** DATA FOR ANALYSIS follows **

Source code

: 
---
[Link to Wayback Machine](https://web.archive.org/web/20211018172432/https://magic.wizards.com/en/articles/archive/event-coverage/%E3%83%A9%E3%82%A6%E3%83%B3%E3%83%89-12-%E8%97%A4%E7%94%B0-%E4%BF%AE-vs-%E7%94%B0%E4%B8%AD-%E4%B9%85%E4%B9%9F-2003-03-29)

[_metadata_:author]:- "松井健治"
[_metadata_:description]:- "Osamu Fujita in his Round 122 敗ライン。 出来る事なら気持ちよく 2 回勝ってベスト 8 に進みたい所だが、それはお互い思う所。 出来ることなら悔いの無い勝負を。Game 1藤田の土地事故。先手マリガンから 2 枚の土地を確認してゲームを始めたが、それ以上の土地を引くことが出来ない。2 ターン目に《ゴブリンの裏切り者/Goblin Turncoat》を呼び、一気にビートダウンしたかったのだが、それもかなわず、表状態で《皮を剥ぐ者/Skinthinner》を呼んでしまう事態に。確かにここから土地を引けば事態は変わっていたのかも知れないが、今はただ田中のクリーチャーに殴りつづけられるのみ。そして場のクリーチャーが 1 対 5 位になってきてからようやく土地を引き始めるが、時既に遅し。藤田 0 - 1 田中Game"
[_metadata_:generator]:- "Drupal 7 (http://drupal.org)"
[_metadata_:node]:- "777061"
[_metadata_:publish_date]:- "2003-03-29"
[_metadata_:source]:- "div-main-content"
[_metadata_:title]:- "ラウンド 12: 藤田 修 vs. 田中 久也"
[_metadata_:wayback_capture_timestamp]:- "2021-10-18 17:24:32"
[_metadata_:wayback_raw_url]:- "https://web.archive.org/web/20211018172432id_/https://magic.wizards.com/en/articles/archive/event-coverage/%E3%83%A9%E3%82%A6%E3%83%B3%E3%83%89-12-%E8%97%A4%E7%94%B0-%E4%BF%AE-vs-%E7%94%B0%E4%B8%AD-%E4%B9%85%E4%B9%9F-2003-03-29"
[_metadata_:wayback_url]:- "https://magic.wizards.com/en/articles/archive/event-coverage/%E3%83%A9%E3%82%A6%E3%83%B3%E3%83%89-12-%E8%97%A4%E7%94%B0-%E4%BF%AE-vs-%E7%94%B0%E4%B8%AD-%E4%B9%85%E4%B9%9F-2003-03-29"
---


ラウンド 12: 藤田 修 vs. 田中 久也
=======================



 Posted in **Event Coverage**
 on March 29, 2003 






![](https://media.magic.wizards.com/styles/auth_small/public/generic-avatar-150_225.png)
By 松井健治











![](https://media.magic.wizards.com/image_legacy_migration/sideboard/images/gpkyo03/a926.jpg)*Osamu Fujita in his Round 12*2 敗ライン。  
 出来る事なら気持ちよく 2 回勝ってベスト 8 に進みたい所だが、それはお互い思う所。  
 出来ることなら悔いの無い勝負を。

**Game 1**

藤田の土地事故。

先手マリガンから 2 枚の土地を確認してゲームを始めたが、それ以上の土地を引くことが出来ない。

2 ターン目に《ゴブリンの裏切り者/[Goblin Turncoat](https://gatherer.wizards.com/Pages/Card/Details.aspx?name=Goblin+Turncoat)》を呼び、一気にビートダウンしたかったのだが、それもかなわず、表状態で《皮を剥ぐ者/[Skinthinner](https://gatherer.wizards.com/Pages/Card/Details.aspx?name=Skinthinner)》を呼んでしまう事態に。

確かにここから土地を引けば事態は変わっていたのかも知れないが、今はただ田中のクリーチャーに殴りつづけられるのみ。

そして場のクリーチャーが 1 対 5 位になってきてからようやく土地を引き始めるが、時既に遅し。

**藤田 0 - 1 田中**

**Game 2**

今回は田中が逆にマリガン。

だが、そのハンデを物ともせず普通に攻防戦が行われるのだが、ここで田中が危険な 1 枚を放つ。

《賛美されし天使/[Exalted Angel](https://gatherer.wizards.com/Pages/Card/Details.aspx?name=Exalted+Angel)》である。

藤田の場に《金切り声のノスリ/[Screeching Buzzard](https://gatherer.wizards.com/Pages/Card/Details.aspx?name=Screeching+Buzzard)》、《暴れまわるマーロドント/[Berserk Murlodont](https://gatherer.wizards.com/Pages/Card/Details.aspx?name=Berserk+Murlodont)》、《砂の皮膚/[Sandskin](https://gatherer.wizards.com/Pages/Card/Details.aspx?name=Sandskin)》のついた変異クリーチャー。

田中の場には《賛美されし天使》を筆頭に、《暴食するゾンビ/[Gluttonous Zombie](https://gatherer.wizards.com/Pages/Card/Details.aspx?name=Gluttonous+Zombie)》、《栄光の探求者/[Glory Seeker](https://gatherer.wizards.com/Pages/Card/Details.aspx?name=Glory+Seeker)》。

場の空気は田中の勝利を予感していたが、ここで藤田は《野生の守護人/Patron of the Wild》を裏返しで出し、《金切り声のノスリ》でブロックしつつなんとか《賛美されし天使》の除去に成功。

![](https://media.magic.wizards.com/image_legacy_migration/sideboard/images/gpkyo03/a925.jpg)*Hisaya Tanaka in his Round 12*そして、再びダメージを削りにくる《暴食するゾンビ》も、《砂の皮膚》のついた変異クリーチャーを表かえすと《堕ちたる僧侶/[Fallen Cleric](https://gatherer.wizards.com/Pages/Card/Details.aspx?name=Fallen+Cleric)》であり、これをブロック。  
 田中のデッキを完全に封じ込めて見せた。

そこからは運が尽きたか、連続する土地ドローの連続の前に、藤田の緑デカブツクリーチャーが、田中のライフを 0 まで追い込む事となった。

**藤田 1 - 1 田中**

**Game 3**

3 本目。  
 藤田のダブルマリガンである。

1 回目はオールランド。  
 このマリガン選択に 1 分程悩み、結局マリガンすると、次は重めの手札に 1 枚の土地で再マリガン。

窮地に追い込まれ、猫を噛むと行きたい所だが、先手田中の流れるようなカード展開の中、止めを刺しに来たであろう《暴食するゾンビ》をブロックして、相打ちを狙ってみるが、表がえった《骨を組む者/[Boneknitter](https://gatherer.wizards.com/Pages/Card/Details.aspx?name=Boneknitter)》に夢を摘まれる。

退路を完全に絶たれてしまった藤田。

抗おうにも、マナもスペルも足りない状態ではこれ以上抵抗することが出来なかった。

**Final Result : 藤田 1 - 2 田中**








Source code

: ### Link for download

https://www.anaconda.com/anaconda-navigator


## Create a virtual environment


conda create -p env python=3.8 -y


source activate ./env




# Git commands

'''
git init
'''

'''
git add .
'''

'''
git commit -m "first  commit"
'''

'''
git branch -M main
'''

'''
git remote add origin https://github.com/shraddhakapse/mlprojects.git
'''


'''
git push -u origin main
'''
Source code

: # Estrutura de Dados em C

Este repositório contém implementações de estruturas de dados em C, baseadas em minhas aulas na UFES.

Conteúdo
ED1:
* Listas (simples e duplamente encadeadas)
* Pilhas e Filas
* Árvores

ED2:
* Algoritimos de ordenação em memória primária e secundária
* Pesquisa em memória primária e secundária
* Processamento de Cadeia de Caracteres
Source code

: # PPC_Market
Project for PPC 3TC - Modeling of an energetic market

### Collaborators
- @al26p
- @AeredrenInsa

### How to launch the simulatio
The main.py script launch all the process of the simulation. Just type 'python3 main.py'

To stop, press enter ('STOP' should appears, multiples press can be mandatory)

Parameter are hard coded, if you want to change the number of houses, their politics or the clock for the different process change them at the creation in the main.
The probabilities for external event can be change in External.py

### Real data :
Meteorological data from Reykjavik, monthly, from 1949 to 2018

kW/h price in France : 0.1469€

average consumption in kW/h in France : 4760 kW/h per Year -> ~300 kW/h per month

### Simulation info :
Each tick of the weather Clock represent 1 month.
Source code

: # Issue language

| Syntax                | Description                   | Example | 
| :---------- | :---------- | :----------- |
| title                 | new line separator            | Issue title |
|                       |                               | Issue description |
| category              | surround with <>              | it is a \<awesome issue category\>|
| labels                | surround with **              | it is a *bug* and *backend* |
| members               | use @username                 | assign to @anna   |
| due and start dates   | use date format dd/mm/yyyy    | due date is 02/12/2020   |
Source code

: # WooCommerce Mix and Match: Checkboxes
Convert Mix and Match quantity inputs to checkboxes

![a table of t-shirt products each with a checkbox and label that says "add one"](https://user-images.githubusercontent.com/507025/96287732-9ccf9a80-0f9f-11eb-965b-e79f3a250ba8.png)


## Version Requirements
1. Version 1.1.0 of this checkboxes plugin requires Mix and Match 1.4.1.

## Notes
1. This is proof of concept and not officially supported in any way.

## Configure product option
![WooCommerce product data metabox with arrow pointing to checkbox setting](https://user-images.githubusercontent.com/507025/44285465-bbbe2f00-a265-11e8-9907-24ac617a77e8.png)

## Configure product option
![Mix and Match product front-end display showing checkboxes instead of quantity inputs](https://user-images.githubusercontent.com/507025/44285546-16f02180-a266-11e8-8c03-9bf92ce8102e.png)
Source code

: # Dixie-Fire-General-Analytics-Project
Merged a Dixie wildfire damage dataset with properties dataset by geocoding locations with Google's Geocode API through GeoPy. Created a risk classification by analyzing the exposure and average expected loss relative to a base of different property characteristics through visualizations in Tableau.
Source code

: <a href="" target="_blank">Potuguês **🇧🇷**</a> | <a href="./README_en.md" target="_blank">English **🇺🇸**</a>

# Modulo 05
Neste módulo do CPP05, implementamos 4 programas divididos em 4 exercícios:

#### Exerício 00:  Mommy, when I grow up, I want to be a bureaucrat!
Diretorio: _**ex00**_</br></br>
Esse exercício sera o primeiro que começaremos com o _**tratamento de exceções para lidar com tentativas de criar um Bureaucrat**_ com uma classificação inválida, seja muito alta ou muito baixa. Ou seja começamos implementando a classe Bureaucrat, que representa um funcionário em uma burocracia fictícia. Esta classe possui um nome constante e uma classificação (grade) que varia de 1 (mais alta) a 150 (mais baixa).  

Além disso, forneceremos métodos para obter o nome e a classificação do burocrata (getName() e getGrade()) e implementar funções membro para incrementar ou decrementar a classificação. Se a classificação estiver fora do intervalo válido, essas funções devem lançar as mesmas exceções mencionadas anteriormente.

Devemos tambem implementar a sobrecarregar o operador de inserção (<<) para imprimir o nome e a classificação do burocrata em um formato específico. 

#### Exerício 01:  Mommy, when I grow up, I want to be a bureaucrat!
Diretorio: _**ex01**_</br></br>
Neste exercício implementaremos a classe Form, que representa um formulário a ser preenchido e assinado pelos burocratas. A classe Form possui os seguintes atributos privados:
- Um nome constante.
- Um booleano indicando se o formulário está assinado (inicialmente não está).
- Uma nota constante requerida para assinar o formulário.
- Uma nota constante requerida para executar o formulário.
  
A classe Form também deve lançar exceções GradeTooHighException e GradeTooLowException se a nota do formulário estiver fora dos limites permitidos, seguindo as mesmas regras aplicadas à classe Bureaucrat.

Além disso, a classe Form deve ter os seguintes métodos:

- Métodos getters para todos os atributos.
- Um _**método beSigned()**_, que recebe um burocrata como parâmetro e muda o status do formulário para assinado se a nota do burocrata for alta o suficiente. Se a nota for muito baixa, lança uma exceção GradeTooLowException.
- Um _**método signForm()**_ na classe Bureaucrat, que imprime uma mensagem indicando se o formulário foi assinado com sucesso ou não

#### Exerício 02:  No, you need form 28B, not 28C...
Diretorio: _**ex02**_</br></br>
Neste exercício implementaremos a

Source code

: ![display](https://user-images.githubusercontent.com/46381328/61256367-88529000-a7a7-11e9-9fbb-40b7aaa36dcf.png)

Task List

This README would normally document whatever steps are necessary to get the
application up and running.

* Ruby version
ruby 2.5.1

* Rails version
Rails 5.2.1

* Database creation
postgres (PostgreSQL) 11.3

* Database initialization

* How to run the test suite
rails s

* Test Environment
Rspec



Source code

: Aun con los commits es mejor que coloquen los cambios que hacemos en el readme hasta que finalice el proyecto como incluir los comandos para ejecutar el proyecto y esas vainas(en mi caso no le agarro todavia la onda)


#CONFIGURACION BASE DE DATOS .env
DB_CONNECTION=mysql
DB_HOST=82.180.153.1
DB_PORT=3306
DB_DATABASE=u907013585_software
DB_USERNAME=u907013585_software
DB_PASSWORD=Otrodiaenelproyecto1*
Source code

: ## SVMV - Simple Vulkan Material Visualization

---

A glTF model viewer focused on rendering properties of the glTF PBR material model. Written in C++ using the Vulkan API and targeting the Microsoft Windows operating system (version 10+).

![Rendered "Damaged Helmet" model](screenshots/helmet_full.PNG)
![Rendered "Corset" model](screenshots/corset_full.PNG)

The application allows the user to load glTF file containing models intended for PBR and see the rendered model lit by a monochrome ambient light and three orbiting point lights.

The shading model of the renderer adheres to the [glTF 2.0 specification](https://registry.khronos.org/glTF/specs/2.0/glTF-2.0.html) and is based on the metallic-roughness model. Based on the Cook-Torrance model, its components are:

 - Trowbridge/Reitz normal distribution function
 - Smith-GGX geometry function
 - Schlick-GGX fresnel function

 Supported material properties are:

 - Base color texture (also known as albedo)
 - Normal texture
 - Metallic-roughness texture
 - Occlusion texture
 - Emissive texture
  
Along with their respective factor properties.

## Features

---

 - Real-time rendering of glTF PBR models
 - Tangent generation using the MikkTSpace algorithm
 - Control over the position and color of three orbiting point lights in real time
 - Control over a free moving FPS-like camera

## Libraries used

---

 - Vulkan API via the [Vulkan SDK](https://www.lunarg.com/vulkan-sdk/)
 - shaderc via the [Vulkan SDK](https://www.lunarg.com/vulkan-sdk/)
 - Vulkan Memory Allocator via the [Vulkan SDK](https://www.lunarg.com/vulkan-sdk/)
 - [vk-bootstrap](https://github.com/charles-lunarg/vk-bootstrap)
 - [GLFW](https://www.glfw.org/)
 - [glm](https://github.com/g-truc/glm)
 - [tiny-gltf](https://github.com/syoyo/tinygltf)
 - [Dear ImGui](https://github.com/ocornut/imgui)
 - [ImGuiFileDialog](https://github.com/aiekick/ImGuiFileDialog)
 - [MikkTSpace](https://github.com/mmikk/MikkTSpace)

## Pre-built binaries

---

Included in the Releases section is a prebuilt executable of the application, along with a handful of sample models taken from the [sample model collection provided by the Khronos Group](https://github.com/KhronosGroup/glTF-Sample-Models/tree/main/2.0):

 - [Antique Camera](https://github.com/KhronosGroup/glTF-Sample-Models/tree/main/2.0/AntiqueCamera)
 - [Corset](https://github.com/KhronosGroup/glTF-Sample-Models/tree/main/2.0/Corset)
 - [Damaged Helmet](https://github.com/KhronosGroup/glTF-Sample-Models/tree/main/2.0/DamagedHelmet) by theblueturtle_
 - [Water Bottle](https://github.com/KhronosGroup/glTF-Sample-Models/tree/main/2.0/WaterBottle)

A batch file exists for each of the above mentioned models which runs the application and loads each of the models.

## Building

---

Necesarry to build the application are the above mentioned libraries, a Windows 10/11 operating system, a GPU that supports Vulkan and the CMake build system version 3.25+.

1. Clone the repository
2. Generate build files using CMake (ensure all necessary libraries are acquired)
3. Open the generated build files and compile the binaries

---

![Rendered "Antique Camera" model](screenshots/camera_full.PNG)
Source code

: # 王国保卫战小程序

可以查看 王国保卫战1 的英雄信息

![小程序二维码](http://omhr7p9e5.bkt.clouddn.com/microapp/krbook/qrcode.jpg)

** End of DATA FOR ANALYSIS **

§ **GOAL OF THE EXERCISE**
Set down precisely the lines above between the line holding "e duplamente encadeadas)" and the line holding "### Collaborators", inclusive, and nothing beyond them.

§ **ANSWER SECTION**
* Listas (simples e duplamente encadeadas)
* Pilhas e Filas
* Árvores

ED2:
* Algoritimos de ordenação em memória primária e secundária
* Pesquisa em memória primária e secundária
* Processamento de Cadeia de Caracteres
Source code

: # PPC_Market
Project for PPC 3TC - Modeling of an energetic market

### Collaborators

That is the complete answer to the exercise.